> **Problem description**
Copy, from the entries below, each line in which the string "sites" appears.

Stored data entries:
***

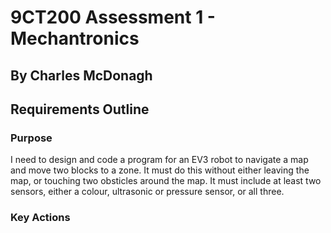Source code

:# 9CT200 Assessment 1 - Mechantronics

## By Charles McDonagh

## Requirements Outline

### Purpose

I need to design and code a program for an EV3 robot to navigate a map and move two blocks to a zone. It must do this without either leaving the map, or touching two obsticles around the map. It must include at least two sensors, either a colour, ultrasonic or pressure sensor, or all three.

### Key Actions 

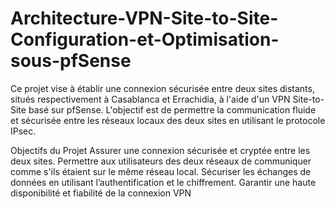 # Architecture-VPN-Site-to-Site-Configuration-et-Optimisation-sous-pfSense
Ce projet vise à établir une connexion sécurisée entre deux sites distants, situés respectivement à Casablanca et Errachidia, à l'aide d'un VPN Site-to-Site basé sur pfSense. L'objectif est de permettre la communication fluide et sécurisée entre les réseaux locaux des deux sites en utilisant le protocole IPsec.

Objectifs du Projet
Assurer une connexion sécurisée et cryptée entre les deux sites.
Permettre aux utilisateurs des deux réseaux de communiquer comme s'ils étaient sur le même réseau local.
Sécuriser les échanges de données en utilisant l’authentification et le chiffrement.
Garantir une haute disponibilité et fiabilité de la connexion VPN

***

> **Result for this task**
Ce projet vise à établir une connexion sécurisée entre deux sites distants, situés respectivement à Casablanca et Errachidia, à l'aide d'un VPN Site-to-Site basé sur pfSense. L'objectif est de permettre la communication fluide et sécurisée entre les réseaux locaux des deux sites en utilisant le protocole IPsec.
Assurer une connexion sécurisée et cryptée entre les deux sites.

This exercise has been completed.